ガーバーフォーマットの使用
出典: フリー百科事典『ウィキペディア(Wikipedia)』 (2022/04/07 23:18 UTC 版)
「ガーバーフォーマット」の記事における「ガーバーフォーマットの使用」の解説
ガーバーファイルは、プリント基板設計用EDAやCADソフトウェアを用いて作成する。作成されたファイルは、基板製造のCAM システムに読み込まれ、基板製造プロセスの各ステップで使用するデータに編集される。また、基板の加工以外にも、基板の仕上がりを検査する自動外観検査機にも使用される。ドリル情報(フラッシュアパーチャなど)に使うことも考えられるが、通常、ドリル情報はExcellonフォーマット(英語版)が使用される。 RS-274Xはファイル形式として完成度が高く、互換性に優れる。
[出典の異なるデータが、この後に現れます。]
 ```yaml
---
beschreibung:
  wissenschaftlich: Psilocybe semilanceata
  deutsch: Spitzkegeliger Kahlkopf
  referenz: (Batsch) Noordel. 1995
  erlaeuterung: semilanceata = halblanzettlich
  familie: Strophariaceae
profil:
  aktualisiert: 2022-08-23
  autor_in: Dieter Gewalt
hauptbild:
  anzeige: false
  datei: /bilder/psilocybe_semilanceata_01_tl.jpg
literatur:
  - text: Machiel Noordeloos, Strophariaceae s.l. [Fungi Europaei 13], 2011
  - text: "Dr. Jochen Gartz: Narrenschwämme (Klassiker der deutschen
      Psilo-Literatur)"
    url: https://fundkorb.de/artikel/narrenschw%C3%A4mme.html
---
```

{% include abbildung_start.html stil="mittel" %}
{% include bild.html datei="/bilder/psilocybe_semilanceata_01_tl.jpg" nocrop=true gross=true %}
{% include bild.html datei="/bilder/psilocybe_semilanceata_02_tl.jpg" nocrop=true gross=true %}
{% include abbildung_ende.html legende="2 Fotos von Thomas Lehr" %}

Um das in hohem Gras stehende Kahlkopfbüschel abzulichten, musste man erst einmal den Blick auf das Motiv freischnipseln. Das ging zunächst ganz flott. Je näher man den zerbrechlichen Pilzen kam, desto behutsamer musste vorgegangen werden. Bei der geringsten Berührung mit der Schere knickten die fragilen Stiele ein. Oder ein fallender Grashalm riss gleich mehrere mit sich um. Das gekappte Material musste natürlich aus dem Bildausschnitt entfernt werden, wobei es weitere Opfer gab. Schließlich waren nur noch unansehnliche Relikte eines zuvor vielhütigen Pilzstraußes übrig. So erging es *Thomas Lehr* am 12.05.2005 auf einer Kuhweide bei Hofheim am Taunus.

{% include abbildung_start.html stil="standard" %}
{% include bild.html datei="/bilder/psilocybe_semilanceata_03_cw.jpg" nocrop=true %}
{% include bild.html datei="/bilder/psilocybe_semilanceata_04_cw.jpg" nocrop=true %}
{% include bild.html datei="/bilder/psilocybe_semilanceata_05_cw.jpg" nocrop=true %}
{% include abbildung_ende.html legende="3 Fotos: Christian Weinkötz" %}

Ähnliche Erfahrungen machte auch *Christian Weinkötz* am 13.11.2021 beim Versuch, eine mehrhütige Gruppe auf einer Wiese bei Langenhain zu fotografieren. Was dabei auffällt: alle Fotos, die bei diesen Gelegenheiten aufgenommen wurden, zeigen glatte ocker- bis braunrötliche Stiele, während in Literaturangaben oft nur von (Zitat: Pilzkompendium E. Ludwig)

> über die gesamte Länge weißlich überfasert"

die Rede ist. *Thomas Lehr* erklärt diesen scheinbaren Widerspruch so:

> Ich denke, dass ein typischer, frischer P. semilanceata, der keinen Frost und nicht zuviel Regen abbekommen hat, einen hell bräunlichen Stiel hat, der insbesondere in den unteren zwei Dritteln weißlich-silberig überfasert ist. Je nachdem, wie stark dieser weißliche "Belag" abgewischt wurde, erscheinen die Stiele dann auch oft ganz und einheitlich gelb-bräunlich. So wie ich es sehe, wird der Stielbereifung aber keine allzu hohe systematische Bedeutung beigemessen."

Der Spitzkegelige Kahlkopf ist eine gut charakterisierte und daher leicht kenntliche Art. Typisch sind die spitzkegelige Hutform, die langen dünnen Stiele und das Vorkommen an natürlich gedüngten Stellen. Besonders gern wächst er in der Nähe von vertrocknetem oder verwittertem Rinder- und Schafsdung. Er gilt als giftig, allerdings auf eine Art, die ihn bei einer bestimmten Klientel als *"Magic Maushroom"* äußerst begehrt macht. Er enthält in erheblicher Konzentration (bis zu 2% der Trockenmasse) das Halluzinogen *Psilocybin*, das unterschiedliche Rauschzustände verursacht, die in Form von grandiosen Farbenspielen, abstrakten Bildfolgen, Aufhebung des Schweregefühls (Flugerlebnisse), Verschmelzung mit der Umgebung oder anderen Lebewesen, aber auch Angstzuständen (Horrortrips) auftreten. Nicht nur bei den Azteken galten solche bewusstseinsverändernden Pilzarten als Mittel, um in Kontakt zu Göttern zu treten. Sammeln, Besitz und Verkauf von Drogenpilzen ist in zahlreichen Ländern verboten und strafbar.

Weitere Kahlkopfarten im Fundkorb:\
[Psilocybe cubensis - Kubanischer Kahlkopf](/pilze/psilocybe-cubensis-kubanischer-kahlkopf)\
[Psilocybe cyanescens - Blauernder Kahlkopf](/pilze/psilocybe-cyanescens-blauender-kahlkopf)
ただし、CADの一部には、RS-274Xの出力機能が不十分なものもみられ、出力されたファイルに文法的なエラーが見つかることがある。また、PCBの要求する仕様に対して数値精度が低すぎることで、丸め誤差のエラーが発生することがある。これについては、ガーバーの出力解像度は、CADの解像度より、少なくとも10倍は高くする必要がある。他に、一部のCADでは、エリアを埋める際にRS-274-Dの様に塗り(painting)で行ったり、パッドをアパーチャ定義ではなく塗りで作成するものがある。塗りであってもファイルとしては問題がないが、製造側で処理する際に煩雑で時間がかかってしまうため、塗りは使わないほうが良いとされる。これらの問題は、RS-274X形式の問題では、CADに起因する問題である。 RS-274Xでは、ファイルが基板のどの層を表すかという規格を設けていない。これは欠点ではなく、ファイル名で層を、ファイル拡張子でフォーマット種類(例:「.GER」=ガーバーデータ)を明確に出来るため、それで十分だと考えられている。しかし、一部の設計者やCADでは、データセットに暗号化したファイル名を用い、別のテキストファイルに層や種類を記録することがある。製造サイドではデータセット内の全てのファイルを閲覧し、製造に必要な情報を探すという作業が伴う。また、拡張子で、層や種類(ガーバーかドリル)を示すケースも見受けられる(例:ボトムレイヤファイルの拡張子を「.BOT」とする)。この場合、製造者はファイルを開き、正しいフォーマット形式を確認する必要がある。PDFという拡張子がポータブル・ドキュメント・フォーマットを示すように、一般的に拡張子がファイル種類を示すことから、拡張子によって層や種類を示すのは好ましくないとされる。 初期版であったRS-274-DフォーマットはRS-274X登場以降、使用される機会は減少したが過去の設計データなどで使用されることがある。RS-274-Dは、テクノロジーの変遷を見据えて設計されたものではなく、さまざまな限界があり、製造者だけでなく設計側にも厄介な構築作業が生じる。それらを補うには手作業が必要となり、よりエラーがおきやすい。 2014年2月にUcamcoは属性を持つガーバーフォーマット(ガーバーバージョン2)を拡張した。属性はガーバーファイルにメタ情報を追加したものである。これらは画像ファイルと関連した情報、またはこれらの特徴を提供するラベルに類似している。 属性によって伝えられるメタ情報の例: おもて面ソルダーマスク、うら面パターン層、など。 単一のPCB、配列、テストクーポン、など。 パッドの機能、定義; SMDパッド、ビアパッド、その基準点、など。